[Items from a data source]
* * * * * * *
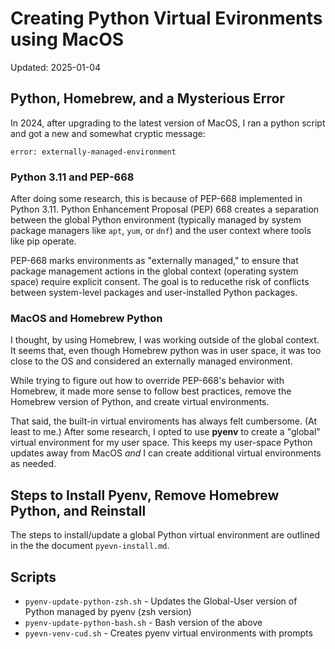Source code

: # Creating Python Virtual Evironments using MacOS

Updated: 2025-01-04

## Python, Homebrew, and a Mysterious Error

In 2024, after upgrading to the latest version of MacOS, I ran a python script and got a new and somewhat cryptic message:

```
error: externally-managed-environment
```

### Python 3.11 and PEP-668

After doing some research, this is because of PEP-668 implemented in Python 3.11. Python Enhancement Proposal (PEP) 668 creates a separation between the global Python environment (typically managed by system package managers like `apt`, `yum`, or `dnf`) and the user context where tools like pip operate. 

PEP-668 marks environments as "externally managed," to ensure that package management actions in the global context (operating system space) require explicit consent. The goal is to reducethe risk of conflicts between system-level packages and user-installed Python packages.

### MacOS and Homebrew Python

I thought, by using Homebrew, I was working outside of the global context.  It seems that, even though Homebrew python was in user space, it was too close to the OS and considered an externally managed environment.

While trying to figure out how to override PEP-668's behavior with Homebrew, it made more sense to follow best practices, remove the Homebrew version of Python, and create virtual environments.

That said, the built-in virtual enviroments has always felt cumbersome.  (At least to me.)  After some research, I opted to use **pyenv** to create a "global" virtual environment for my user space.  This keeps my user-space Python updates away from MacOS _and_ I can create additional virtual environments as needed.

## Steps to Install Pyenv, Remove Homebrew Python, and Reinstall

The steps to install/update a global Python virtual environment are outlined in the the document `pyevn-install.md`.

## Scripts

- `pyenv-update-python-zsh.sh` - Updates the Global-User version of Python managed by pyenv (zsh version)
- `pyenv-update-python-bash.sh` - Bash version of the above
- `pyevn-venv-cud.sh` - Creates pyenv virtual environments with prompts

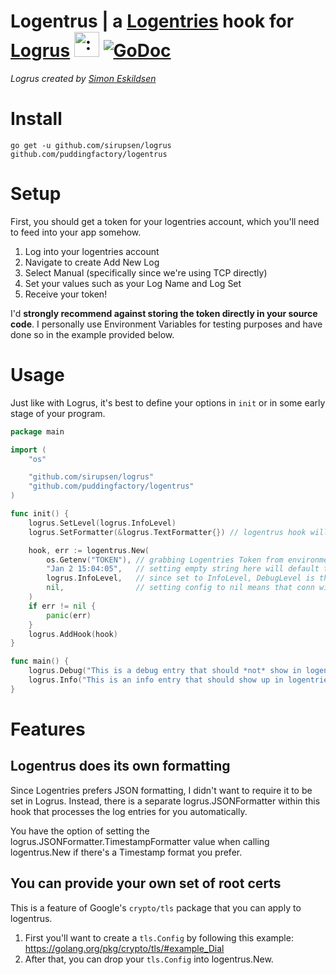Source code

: # Logentrus | a [Logentries](https://logentries.com) hook for [Logrus](https://github.com/sirupsen/logrus) <img src="http://i.imgur.com/hTeVwmJ.png" width="40" height="40" alt=":walrus:" class="emoji" title=":walrus:"/> [![GoDoc](https://godoc.org/github.com/puddingfactory/logentrus?status.svg)](https://godoc.org/github.com/puddingfactory/logentrus)
*Logrus created by [Simon Eskildsen](http://sirupsen.com)*

# Install
`go get -u github.com/sirupsen/logrus github.com/puddingfactory/logentrus`

# Setup
First, you should get a token for your logentries account, which you'll need to feed into your app somehow.

1. Log into your logentries account
2. Navigate to create Add New Log
3. Select Manual (specifically since we're using TCP directly)
4. Set your values such as your Log Name and Log Set
5. Receive your token!

I'd **strongly recommend against storing the token directly in your source code**. I personally use Environment Variables for testing purposes and have done so in the example provided below.

# Usage
Just like with Logrus, it's best to define your options in `init` or in some early stage of your program.

```go
package main

import (
	"os"

	"github.com/sirupsen/logrus"
	"github.com/puddingfactory/logentrus"
)

func init() {
	logrus.SetLevel(logrus.InfoLevel)
	logrus.SetFormatter(&logrus.TextFormatter{}) // logentrus hook will always submit JSON to Logentries

	hook, err := logentrus.New(
		os.Getenv("TOKEN"), // grabbing Logentries Token from environment variable
		"Jan 2 15:04:05",   // setting empty string here will default to logrus's typically time format
		logrus.InfoLevel,   // since set to InfoLevel, DebugLevel is the only level that will be ignored
		nil,                // setting config to nil means that conn will use root certs from local system
	)
	if err != nil {
		panic(err)
	}
	logrus.AddHook(hook)
}

func main() {
	logrus.Debug("This is a debug entry that should *not* show in logentries")
	logrus.Info("This is an info entry that should show up in logentries")
}
```

# Features
## Logentrus does its own formatting
Since Logentries prefers JSON formatting, I didn't want to require it to be set in Logrus. Instead, there is a separate logrus.JSONFormatter within this hook that processes the log entries for you automatically.

You have the option of setting the logrus.JSONFormatter.TimestampFormatter value when calling logentrus.New if there's a Timestamp format you prefer.

## You can provide your own set of root certs
This is a feature of Google's `crypto/tls` package that you can apply to logentrus.

1. First you'll want to create a `tls.Config` by following this example: https://golang.org/pkg/crypto/tls/#example_Dial
2. After that, you can drop your `tls.Config` into logentrus.New.
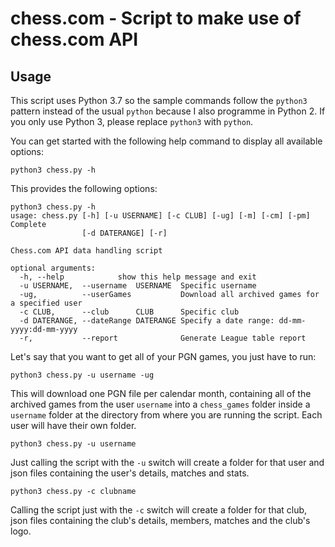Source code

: # chess.com - Script to make use of chess.com API

## Usage

This script uses Python 3.7 so the sample commands follow the `python3` pattern instead of the usual `python` because I also programme in Python 2. If you only use Python 3, please replace `python3` with `python`.

You can get started with the following help command to display all available options:

`python3 chess.py -h`

This provides the following options:

```
python3 chess.py -h
usage: chess.py [-h] [-u USERNAME] [-c CLUB] [-ug] [-m] [-cm] [-pm] Complete
                [-d DATERANGE] [-r]

Chess.com API data handling script

optional arguments:
  -h, --help            show this help message and exit
  -u USERNAME,  --username  USERNAME  Specific username
  -ug,          --userGames           Download all archived games for a specified user
  -c CLUB,      --club      CLUB      Specific club
  -d DATERANGE, --dateRange DATERANGE Specify a date range: dd-mm-yyyy:dd-mm-yyyy
  -r,           --report              Generate League table report
```

Let's say that you want to get all of your PGN games, you just have to run:

`python3 chess.py -u username -ug`

This will download one PGN file per calendar month, containing all of the archived games from the user `username` into a `chess_games` folder inside a `username` folder at the directory from where you are running the script. Each user will have their own folder. 

`python3 chess.py -u username`

Just calling the script with the `-u` switch will create a folder for that user and json files containing the user's details, matches and stats.

`python3 chess.py -c clubname`

Calling the script just with the `-c` switch will create a folder for that club, json files containing the club's details, members, matches and the club's logo.


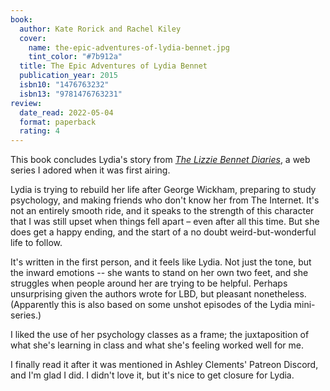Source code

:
 ```yaml
---
book:
  author: Kate Rorick and Rachel Kiley
  cover:
    name: the-epic-adventures-of-lydia-bennet.jpg
    tint_color: "#7b912a"
  title: The Epic Adventures of Lydia Bennet
  publication_year: 2015
  isbn10: "1476763232"
  isbn13: "9781476763231"
review:
  date_read: 2022-05-04
  format: paperback
  rating: 4
---
```


This book concludes Lydia's story from [*The Lizzie Bennet Diaries*](Safhttps://en.wikipedia.org/wiki/The_Lizzie_Bennet_Diaries), a web series I adored when it was first airing.

Lydia is trying to rebuild her life after George Wickham, preparing to study psychology, and making friends who don't know her from The Internet.
It's not an entirely smooth ride, and it speaks to the strength of this character that I was still upset when things fell apart – even after all this time.
But she does get a happy ending, and the start of a no doubt weird-but-wonderful life to follow.

It's written in the first person, and it feels like Lydia.
Not just the tone, but the inward emotions -- she wants to stand on her own two feet, and she struggles when people around her are trying to be helpful.
Perhaps unsurprising given the authors wrote for LBD, but pleasant nonetheless.
(Apparently this is also based on some unshot episodes of the Lydia mini-series.)

I liked the use of her psychology classes as a frame; the juxtaposition of what she's learning in class and what she's feeling worked well for me.

I finally read it after it was mentioned in Ashley Clements' Patreon Discord, and I'm glad I did.
I didn't love it, but it's nice to get closure for Lydia.
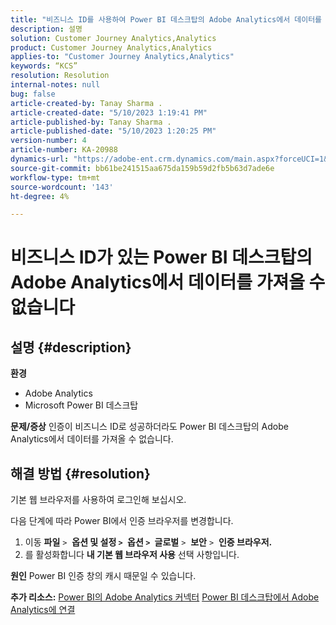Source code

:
 ```yaml
---
title: "비즈니스 ID를 사용하여 Power BI 데스크탑의 Adobe Analytics에서 데이터를 가져올 수 없음"
description: 설명
solution: Customer Journey Analytics,Analytics
product: Customer Journey Analytics,Analytics
applies-to: "Customer Journey Analytics,Analytics"
keywords: “KCS”
resolution: Resolution
internal-notes: null
bug: false
article-created-by: Tanay Sharma .
article-created-date: "5/10/2023 1:19:41 PM"
article-published-by: Tanay Sharma .
article-published-date: "5/10/2023 1:20:25 PM"
version-number: 4
article-number: KA-20988
dynamics-url: "https://adobe-ent.crm.dynamics.com/main.aspx?forceUCI=1&pagetype=entityrecord&etn=knowledgearticle&id=4196374e-35ef-ed11-8849-6045bd0065b6"
source-git-commit: bb61be241515aa675da159b59d2fb5b63d7ade6e
workflow-type: tm+mt
source-wordcount: '143'
ht-degree: 4%

---
```


# 비즈니스 ID가 있는 Power BI 데스크탑의 Adobe Analytics에서 데이터를 가져올 수 없습니다

## 설명 {#description}


<b>환경</b>

- Adobe Analytics
- Microsoft Power BI 데스크탑




<b>문제/증상</b>
인증이 비즈니스 ID로 성공하더라도 Power BI 데스크탑의 Adobe Analytics에서 데이터를 가져올 수 없습니다.


## 해결 방법 {#resolution}


기본 웹 브라우저를 사용하여 로그인해 보십시오.

다음 단계에 따라 Power BI에서 인증 브라우저를 변경합니다.

1. 이동 <b>파일</b> `>`  <b>옵션 및 설정 `>` </b> <b>옵션 `>` </b> <b>글로벌</b> `>`  <b>보안</b> `>`  <b>인증 브라우저.</b>
2. 를 활성화합니다 <b>내 기본 웹 브라우저 사용</b> 선택 사항입니다.


<b>원인</b>
Power BI 인증 창의 캐시 때문일 수 있습니다.

<b>추가 리소스:</b>
[Power BI의 Adobe Analytics 커넥터](https://experienceleague.adobe.com/docs/analytics-learn/tutorials/integrations/power-bi/adobe-analytics-connector-in-power-bi.html?lang=en)
[Power BI 데스크탑에서 Adobe Analytics에 연결](https://learn.microsoft.com/en-us/power-bi/connect-data/desktop-connect-adobe-analytics)
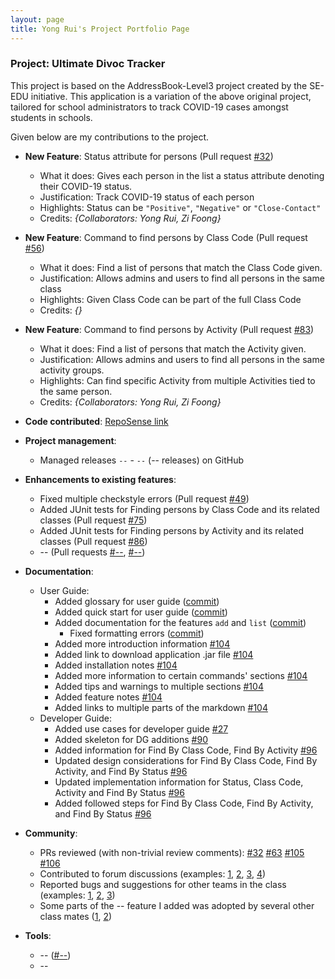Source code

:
 ```yaml
---
layout: page
title: Yong Rui's Project Portfolio Page
---
```


### Project: Ultimate Divoc Tracker

This project is based on the AddressBook-Level3 project created by the SE-EDU initiative. This application is a variation of the above original project, tailored for school administrators to track COVID-19 cases amongst students in schools.

Given below are my contributions to the project.

* **New Feature**: Status attribute for persons (Pull request [\#32](https://github.com/AY2122S2-CS2103T-T12-1/tp/pull/32))
  * What it does: Gives each person in the list a status attribute denoting their COVID-19 status.
  * Justification: Track COVID-19 status of each person
  * Highlights: Status can be `"Positive"`, `"Negative"` or `"Close-Contact"`
  * Credits: *{Collaborators: Yong Rui, Zi Foong}*

* **New Feature**: Command to find persons by Class Code (Pull request [\#56](https://github.com/AY2122S2-CS2103T-T12-1/tp/pull/56))
  * What it does: Find a list of persons that match the Class Code given.
  * Justification: Allows admins and users to find all persons in the same class
  * Highlights: Given Class Code can be part of the full Class Code
  * Credits: *{}*

* **New Feature**: Command to find persons by Activity (Pull request [\#83](https://github.com/AY2122S2-CS2103T-T12-1/tp/pull/83))
  * What it does: Find a list of persons that match the Activity given.
  * Justification: Allows admins and users to find all persons in the same activity groups.
  * Highlights: Can find specific Activity from multiple Activities tied to the same person.
  * Credits: *{Collaborators: Yong Rui, Zi Foong}*

* **Code contributed**: [RepoSense link]()

* **Project management**:
  * Managed releases `--` - `--` (-- releases) on GitHub

* **Enhancements to existing features**:
  * Fixed multiple checkstyle errors (Pull request [\#49](https://github.com/AY2122S2-CS2103T-T12-1/tp/pull/49))
  * Added JUnit tests for Finding persons by Class Code and its related classes (Pull request [\#75](https://github.com/AY2122S2-CS2103T-T12-1/tp/pull/75))
  * Added JUnit tests for Finding persons by Activity and its related classes (Pull request [\#86](https://github.com/AY2122S2-CS2103T-T12-1/tp/pull/86))
  * -- (Pull requests [\#--](), [\#--]())

* **Documentation**:
  * User Guide:
    * Added glossary for user guide ([commit](https://github.com/AY2122S2-CS2103T-T12-1/tp/commit/54c68ab0ecae3cd1a5237a74df7cb7264c24b692))
    * Added quick start for user guide ([commit](https://github.com/AY2122S2-CS2103T-T12-1/tp/commit/54c68ab0ecae3cd1a5237a74df7cb7264c24b692))
    * Added documentation for the features `add` and `list` ([commit](https://github.com/AY2122S2-CS2103T-T12-1/tp/commit/54c68ab0ecae3cd1a5237a74df7cb7264c24b692))
      * Fixed formatting errors ([commit](https://github.com/AY2122S2-CS2103T-T12-1/tp/commit/9bb104d5c2c16abdd577221d100916e6f9f8edc1))
    * Added more introduction information [\#104](https://github.com/AY2122S2-CS2103T-T12-1/tp/pull/104)
    * Added link to download application .jar file [\#104](https://github.com/AY2122S2-CS2103T-T12-1/tp/pull/104)
    * Added installation notes [\#104](https://github.com/AY2122S2-CS2103T-T12-1/tp/pull/104)
    * Added more information to certain commands' sections [\#104](https://github.com/AY2122S2-CS2103T-T12-1/tp/pull/104)
    * Added tips and warnings to multiple sections [\#104](https://github.com/AY2122S2-CS2103T-T12-1/tp/pull/104)
    * Added feature notes [\#104](https://github.com/AY2122S2-CS2103T-T12-1/tp/pull/104)
    * Added links to multiple parts of the markdown [\#104](https://github.com/AY2122S2-CS2103T-T12-1/tp/pull/104)
  * Developer Guide:
    * Added use cases for developer guide [\#27](https://github.com/AY2122S2-CS2103T-T12-1/tp/pull/27)
    * Added skeleton for DG additions [\#90](https://github.com/AY2122S2-CS2103T-T12-1/tp/pull/90)
    * Added information for Find By Class Code, Find By Activity [\#96](https://github.com/AY2122S2-CS2103T-T12-1/tp/pull/96)
    * Updated design considerations for Find By Class Code, Find By Activity, and Find By Status [\#96](https://github.com/AY2122S2-CS2103T-T12-1/tp/pull/96)
    * Updated implementation information for Status, Class Code, Activity and Find By Status [\#96](https://github.com/AY2122S2-CS2103T-T12-1/tp/pull/96)
    * Added followed steps for Find By Class Code, Find By Activity, and Find By Status [\#96](https://github.com/AY2122S2-CS2103T-T12-1/tp/pull/96)
    
* **Community**:
  * PRs reviewed (with non-trivial review comments): [\#32](https://github.com/AY2122S2-CS2103T-T12-1/tp/pull/32) [\#63](https://github.com/AY2122S2-CS2103T-T12-1/tp/pull/63) [\#105](https://github.com/AY2122S2-CS2103T-T12-1/tp/pull/105) [\#106](https://github.com/AY2122S2-CS2103T-T12-1/tp/pull/106)
  * Contributed to forum discussions (examples: [1](), [2](), [3](), [4]())
  * Reported bugs and suggestions for other teams in the class (examples: [1](), [2](), [3]())
  * Some parts of the -- feature I added was adopted by several other class mates ([1](), [2]())

* **Tools**:
  * -- ([\#--]())
  * --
* * * * * * *
◆ **WHAT YOU NEED TO DO**:
Extract from the data every line where "created" shows up.

◆ **EXERCISE ANSWER**:
*Logrus created by [Simon Eskildsen](http://sirupsen.com)*
article-created-by: Tanay Sharma .
article-created-date: "5/10/2023 1:19:41 PM"
This project is based on the AddressBook-Level3 project created by the SE-EDU initiative. This application is a variation of the above original project, tailored for school administrators to track COVID-19 cases amongst students in schools.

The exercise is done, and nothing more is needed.